Records to process |
- - - - - - -
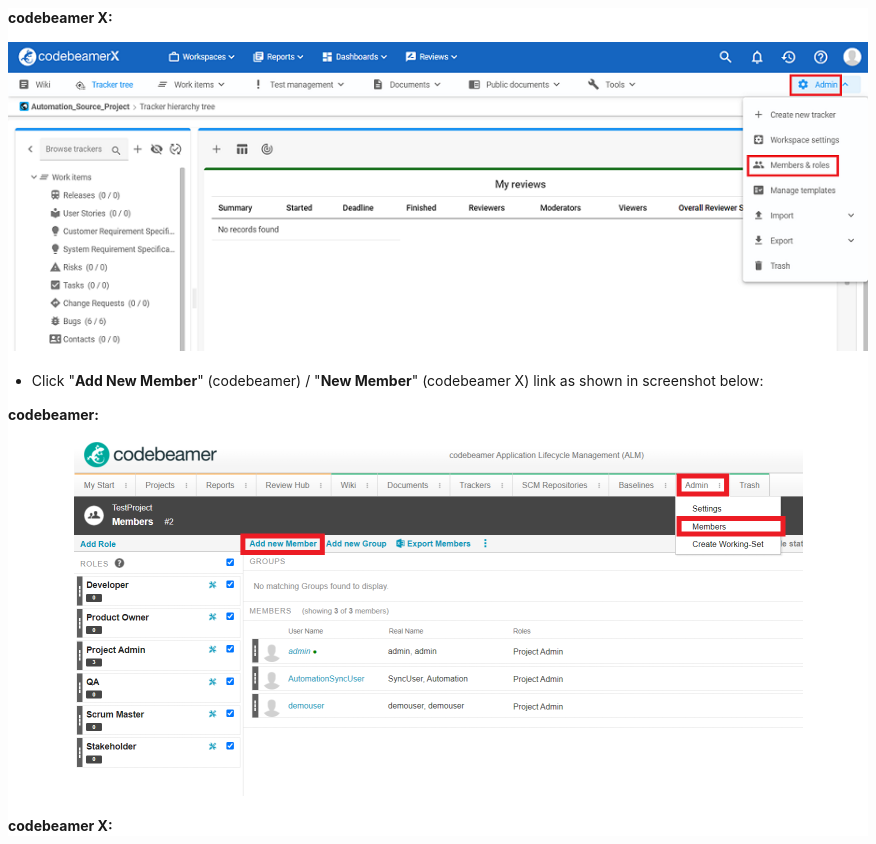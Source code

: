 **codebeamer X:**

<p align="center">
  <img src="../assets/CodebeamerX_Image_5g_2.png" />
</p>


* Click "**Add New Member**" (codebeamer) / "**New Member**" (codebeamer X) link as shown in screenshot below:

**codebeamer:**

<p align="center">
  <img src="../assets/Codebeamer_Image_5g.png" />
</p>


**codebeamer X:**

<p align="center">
- - - - - - -
What this task involves |
Each record above goes into the copy unchanged; the pictures do not.

Expected answer |
Source code

: **codebeamer X:**

<p align="center">
  <img src="../assets/CodebeamerX_Image_5g_2.png" />
</p>


* Click "**Add New Member**" (codebeamer) / "**New Member**" (codebeamer X) link as shown in screenshot below:

**codebeamer:**

<p align="center">
  <img src="../assets/Codebeamer_Image_5g.png" />
</p>


**codebeamer X:**

<p align="center">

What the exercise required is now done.